Recently, I decided to dig a little deeper into consumer driven contracts and more specifically the Pact framework. In essence, consumer driven contracts are about having consumers of a service define their expectations (i.e. contract) on that service in terms of tests that can be executed on both the consumer and the service provider side. Such tests can then be run as part of the CI build of the service provider as well as the consumer. If done right, the provider service can evolve independently as long as it doesn’t break any of those tests and you therefore limit the need for extensive end-to-end testing as a means to catch breaking changes. Which is good since such tests can be both time-consuming and fragile. In this age of APIs and (micro)service oriented architectures, I think this is a very interesting approach to QA and test automation. And arguably also a fairly underutilized one.

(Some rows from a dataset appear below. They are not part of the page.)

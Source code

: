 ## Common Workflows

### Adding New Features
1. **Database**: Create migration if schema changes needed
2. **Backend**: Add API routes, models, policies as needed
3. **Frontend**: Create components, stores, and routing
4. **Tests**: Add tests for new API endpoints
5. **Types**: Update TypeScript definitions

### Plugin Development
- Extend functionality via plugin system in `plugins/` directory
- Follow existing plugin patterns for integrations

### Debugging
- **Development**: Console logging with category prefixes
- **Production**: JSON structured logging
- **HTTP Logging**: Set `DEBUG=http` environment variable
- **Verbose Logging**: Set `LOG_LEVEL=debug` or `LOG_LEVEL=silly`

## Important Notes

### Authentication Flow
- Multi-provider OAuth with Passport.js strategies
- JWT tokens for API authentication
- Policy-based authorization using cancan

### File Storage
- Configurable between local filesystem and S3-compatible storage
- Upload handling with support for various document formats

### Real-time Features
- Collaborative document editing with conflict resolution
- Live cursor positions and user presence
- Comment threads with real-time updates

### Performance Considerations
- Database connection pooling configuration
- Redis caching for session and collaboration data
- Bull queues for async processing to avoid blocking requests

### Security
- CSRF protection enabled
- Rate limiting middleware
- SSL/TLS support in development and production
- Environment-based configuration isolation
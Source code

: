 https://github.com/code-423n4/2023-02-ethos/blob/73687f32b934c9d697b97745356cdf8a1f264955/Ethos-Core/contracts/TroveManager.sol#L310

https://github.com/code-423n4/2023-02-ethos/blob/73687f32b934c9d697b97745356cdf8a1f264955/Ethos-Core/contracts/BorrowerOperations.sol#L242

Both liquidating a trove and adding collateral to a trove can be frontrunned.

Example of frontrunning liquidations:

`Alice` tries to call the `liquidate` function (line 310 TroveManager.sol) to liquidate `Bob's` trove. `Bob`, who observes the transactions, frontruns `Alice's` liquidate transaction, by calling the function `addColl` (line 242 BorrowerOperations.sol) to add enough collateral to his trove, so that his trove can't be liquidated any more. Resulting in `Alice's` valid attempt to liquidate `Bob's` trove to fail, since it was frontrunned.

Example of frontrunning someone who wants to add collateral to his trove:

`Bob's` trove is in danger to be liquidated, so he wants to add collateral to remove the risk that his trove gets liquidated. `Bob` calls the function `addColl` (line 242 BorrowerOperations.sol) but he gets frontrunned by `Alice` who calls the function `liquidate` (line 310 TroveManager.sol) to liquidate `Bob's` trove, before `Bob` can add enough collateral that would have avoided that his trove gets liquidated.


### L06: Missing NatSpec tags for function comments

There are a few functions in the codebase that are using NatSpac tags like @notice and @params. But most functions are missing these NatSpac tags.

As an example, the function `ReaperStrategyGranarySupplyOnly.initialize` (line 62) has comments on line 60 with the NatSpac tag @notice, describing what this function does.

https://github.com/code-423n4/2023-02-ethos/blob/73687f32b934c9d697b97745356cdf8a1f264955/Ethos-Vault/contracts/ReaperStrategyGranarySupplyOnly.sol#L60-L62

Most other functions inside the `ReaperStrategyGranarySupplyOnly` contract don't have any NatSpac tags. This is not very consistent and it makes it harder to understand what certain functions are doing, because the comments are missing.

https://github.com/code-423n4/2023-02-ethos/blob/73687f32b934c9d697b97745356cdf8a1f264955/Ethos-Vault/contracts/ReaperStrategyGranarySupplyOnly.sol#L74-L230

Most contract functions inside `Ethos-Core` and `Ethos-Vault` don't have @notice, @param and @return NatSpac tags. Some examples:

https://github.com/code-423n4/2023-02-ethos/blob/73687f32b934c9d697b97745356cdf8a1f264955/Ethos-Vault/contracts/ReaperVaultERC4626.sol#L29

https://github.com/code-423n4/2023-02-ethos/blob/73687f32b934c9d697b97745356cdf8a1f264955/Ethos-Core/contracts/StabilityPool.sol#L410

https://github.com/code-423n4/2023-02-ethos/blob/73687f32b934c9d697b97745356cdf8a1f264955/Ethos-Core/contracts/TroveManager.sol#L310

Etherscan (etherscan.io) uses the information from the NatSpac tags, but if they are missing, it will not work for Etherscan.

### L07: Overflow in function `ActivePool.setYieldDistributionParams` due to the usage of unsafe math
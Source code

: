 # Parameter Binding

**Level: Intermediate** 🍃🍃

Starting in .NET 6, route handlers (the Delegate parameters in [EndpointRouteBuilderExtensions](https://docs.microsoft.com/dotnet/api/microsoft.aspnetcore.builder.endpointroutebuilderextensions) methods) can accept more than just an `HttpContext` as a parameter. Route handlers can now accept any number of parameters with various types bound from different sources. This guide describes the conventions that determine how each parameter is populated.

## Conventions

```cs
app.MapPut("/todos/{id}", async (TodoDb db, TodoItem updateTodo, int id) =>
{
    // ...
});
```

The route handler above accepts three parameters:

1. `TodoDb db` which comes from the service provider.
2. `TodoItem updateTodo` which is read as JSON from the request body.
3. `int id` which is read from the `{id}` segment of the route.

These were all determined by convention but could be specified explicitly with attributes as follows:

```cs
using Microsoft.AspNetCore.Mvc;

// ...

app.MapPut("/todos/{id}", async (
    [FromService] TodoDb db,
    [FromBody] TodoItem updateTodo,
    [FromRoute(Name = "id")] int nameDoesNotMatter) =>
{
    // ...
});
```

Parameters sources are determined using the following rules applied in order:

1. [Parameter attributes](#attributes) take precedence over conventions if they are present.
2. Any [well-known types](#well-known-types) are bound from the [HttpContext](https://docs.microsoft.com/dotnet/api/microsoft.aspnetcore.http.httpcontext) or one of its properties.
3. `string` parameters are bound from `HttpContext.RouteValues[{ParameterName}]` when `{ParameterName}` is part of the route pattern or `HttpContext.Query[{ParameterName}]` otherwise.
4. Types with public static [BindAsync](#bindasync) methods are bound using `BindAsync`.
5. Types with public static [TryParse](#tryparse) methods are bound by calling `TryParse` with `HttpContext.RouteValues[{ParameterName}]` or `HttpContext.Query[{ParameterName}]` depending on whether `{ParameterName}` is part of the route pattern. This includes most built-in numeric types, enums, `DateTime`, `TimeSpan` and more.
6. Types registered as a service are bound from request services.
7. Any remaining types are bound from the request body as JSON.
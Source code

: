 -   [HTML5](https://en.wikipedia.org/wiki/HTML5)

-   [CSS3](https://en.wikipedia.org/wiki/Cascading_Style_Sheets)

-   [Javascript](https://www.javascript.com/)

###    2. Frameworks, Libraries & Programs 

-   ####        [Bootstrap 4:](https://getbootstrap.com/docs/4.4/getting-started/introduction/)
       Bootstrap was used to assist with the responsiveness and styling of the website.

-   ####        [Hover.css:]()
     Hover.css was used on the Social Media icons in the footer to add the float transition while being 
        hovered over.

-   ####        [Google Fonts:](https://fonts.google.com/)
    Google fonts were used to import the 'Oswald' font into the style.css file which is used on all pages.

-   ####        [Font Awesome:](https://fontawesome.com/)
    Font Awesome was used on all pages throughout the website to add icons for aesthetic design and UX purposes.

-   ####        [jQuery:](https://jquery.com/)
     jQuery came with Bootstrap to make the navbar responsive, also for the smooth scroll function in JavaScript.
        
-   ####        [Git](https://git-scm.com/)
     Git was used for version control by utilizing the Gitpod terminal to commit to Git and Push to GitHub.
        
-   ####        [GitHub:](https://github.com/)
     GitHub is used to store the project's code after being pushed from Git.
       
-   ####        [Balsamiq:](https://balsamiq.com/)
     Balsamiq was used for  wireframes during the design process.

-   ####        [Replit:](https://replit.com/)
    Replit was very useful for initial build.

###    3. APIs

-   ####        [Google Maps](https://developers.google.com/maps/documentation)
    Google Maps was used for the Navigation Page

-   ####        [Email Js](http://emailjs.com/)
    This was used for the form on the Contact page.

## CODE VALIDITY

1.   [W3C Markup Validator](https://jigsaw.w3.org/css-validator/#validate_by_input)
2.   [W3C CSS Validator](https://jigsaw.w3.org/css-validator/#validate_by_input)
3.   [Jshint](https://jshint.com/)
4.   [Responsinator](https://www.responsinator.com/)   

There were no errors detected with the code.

So, let’s get started with an example. In this scenario, we are integrating with a service that can provide a list of users. In the client code, we call this service like this:

class UserApi():
  def __init__(self, host='', port=5001):
    self.base_url = f'{host}:{port}'  

  def all_users(self):
    response = requests.get(f'{self.base_url}/users')
    return self._handle_response(response)

  def _handle_response(self, response):
    return response.json()


A consumer driven contract test implemented in Pact could then look like this:

expected_user = {
    'name': Like('John Doe'),
    'id': Like('abc123'),
    'active': Like(True)

def test_get_users(self):
  expected = EachLike(self.expected_user)

    .upon_receiving('a request for users')
    .with_request('get', '/users')
    .will_respond_with(200, body=expected)

  with pact:
      result = user_api.all_users()

  self.assertEqual(result, get_generated_values(expected))

When we run this on the client side, Pact will start a mock http server that responds to a GET /users request with a 200 status and a list of users.

Once this passes on the client side, we can generate something called a “Pact file”, which is a a JSON representation of the test above. We then share this file with the service provider, either manually, using a shared file server (or an S3 bucket or similar) or by publishing it to a “Pact broker”, which is basically a repository of Pact files that both the client and the service provider have access to. The process of generating Pact files and publishing them is typically done as part of the client’s CI flow.

On the service provider side, the interactions defined in the Pact file is then executed against the service and verified according to the rules defined in the test. This is done by the Pact framework and only requires a running provider service. Note that since the Pact file is defined in JSON format, the client and service provider can be implemented in different languages. Pact currently support Python, PHP, .Net, Ruby, Java (actually all JVM compatible languages), JavaScript, Swift and Go.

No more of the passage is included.